Все церемонии по сватовству были проведены на скорую руку в тот же день троицы, по приходе хозяев из церкви. По старому обычаю свели зарученных, будто все еще не доверяя их обоюдному согласию. Ариша, давно привыкшая к жениху, взбалмошно фыркнула, и не успел Гриша откланяться будущему тестю и теще, увела его в сад.
За натянутой беседой сваты распили неизбежную в таких случаях полбутылку, Свахи были откровеннее, в незамысловатом разговоре скоро поведали о своих материнских печалях и радостях. К немалому удивлению женщин, не поскупился Осип Васильевич на приданое, щекотливый торг разбавил солеными рыбачьими прибаутками. Окончательно повеселев, всполошил жену внезапным решением справлять свадьбу на другой же день.
Засуетились свашеньки, заметая подолами пыль проулков, кинулись оповещать всех достойных людей хутора.
А к вечеру все смешалось в голубом доме.
Съехались гости из Рогожкино, из Недвиговки, Кагальника.
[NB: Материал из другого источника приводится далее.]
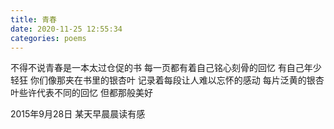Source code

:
 ```yaml
---
title: 青春
date: 2020-11-25 12:55:34
categories: poems
---
```

不得不说青春是一本太过仓促的书
每一页都有着自己铭心刻骨的回忆<!--more-->
有自己年少轻狂
你们像那夹在书里的银杏叶
记录着每段让人难以忘怀的感动
每片泛黄的银杏叶些许代表不同的回忆
但都那般美好

2015年9月28日
某天早晨晨读有感

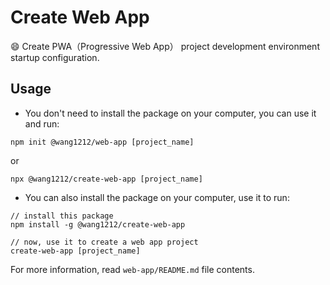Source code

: # Create Web App

:smile: Create PWA（Progressive Web App） project development environment startup configuration.

## Usage

- You don't need to install the package on your computer, you can use it and run:

```
npm init @wang1212/web-app [project_name]
```

or

```
npx @wang1212/create-web-app [project_name]
```

- You can also install the package on your computer, use it to run:

```
// install this package
npm install -g @wang1212/create-web-app

// now, use it to create a web app project
create-web-app [project_name]
```

For more information, read `web-app/README.md` file contents.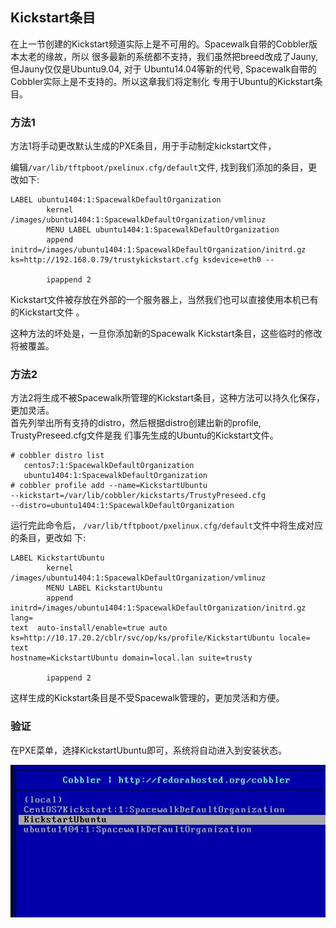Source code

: ## Kickstart条目
在上一节创建的Kickstart频道实际上是不可用的。Spacewalk自带的Cobbler版本太老的缘故，所以
很多最新的系统都不支持，我们虽然把breed改成了Jauny, 但Jauny仅仅是Ubuntu9.04, 对于
Ubuntu14.04等新的代号, Spacewalk自带的Cobbler实际上是不支持的。所以这章我们将定制化
专用于Ubuntu的Kickstart条目。 

### 方法1
方法1将手动更改默认生成的PXE条目，用于手动制定kickstart文件，

编辑`/var/lib/tftpboot/pxelinux.cfg/default`文件, 找到我们添加的条目，更改如下:

```
LABEL ubuntu1404:1:SpacewalkDefaultOrganization
        kernel /images/ubuntu1404:1:SpacewalkDefaultOrganization/vmlinuz
        MENU LABEL ubuntu1404:1:SpacewalkDefaultOrganization
        append initrd=/images/ubuntu1404:1:SpacewalkDefaultOrganization/initrd.gz
ks=http://192.168.0.79/trustykickstart.cfg ksdevice=eth0 --

        ipappend 2
```

Kickstart文件被存放在外部的一个服务器上，当然我们也可以直接使用本机已有的Kickstart文件
。    

这种方法的坏处是，一旦你添加新的Spacewalk Kickstart条目，这些临时的修改将被覆盖。    

### 方法2
方法2将生成不被Spacewalk所管理的Kickstart条目，这种方法可以持久化保存，更加灵活。    
首先列举出所有支持的distro，然后根据distro创建出新的profile, TrustyPreseed.cfg文件是我
们事先生成的Ubuntu的Kickstart文件。        

```
# cobbler distro list
   centos7:1:SpacewalkDefaultOrganization
   ubuntu1404:1:SpacewalkDefaultOrganization
# cobbler profile add --name=KickstartUbuntu
--kickstart=/var/lib/cobbler/kickstarts/TrustyPreseed.cfg
--distro=ubuntu1404:1:SpacewalkDefaultOrganization
```

运行完此命令后， `/var/lib/tftpboot/pxelinux.cfg/default`文件中将生成对应的条目，更改如
下:    

```
LABEL KickstartUbuntu
        kernel /images/ubuntu1404:1:SpacewalkDefaultOrganization/vmlinuz
        MENU LABEL KickstartUbuntu
        append initrd=/images/ubuntu1404:1:SpacewalkDefaultOrganization/initrd.gz lang=
text  auto-install/enable=true auto
ks=http://10.17.20.2/cblr/svc/op/ks/profile/KickstartUbuntu locale=  text
hostname=KickstartUbuntu domain=local.lan suite=trusty

        ipappend 2
```

这样生成的Kickstart条目是不受Spacewalk管理的，更加灵活和方便。

### 验证
在PXE菜单，选择KickstartUbuntu即可，系统将自动进入到安装状态。    

![/images/2015_09_18_12_11_51_510x247.jpg](/images/2015_09_18_12_11_51_510x247.jpg)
Упитанные и важные, как павы, обвешанные золотыми побрякушками, жены прасолов и лавочников осыпали Аришу подарками, а умасленную лестью Неонилу Федоровну — пышными сдобными караваями и тортами.
Тесно стало гостям на веранде — перекочевали в комнаты, сдвинув ненужную мебель в угол. На широко раскинутых столах появились горы закусок; целые заставы бутылок и графинов с вином, наливками выстроились между блюдами.
Осип Васильевич разошелся вовсю: велел достать из погребов тончайших севрюжьих балыков, маринованных сельдей, выдержанной, пахнущей калеными орехами паюсной икры, выписанных из Керчи сардин и тюлек.
Румяные пироги, зажаренные целиком гуси — предмет ревнивых забот Неонилы Федоровны — покоились на расписных блюдах. А примятые гроздья квашеного прошлогоднего винограда и антоновка, моченая в мятном рассоле, утоляли жажду.
Чего только не было на прасольском столе! Любил шумнуть гульбой Осип Васильевич. Хотелось ему угодить важному гостю — полковнику Шарову.
Все время державший себя с достоинством и щеголявший изысканными манерами, Шаров сидел рядом со старым лавочником Леденцовым.
Помощник пристава дружески обнимал хуторского учителя и все время проливал себе на рейтузы клейкую вишневку.
Козьма Петрович Коротьков молча уплетал подкладываемые ему куски гусятины.
— Еще кусочек, Козьма Петрович. Кушайте, дорогие гости, — приглашала Неонила Федоровна, заботливо оглядывая гостей.
— А я вот… кг… сантуринского попробую, — икал помощник пристава и тянулся к пузатой бутылке.
— Господин учитель, а вы почему не кушаете?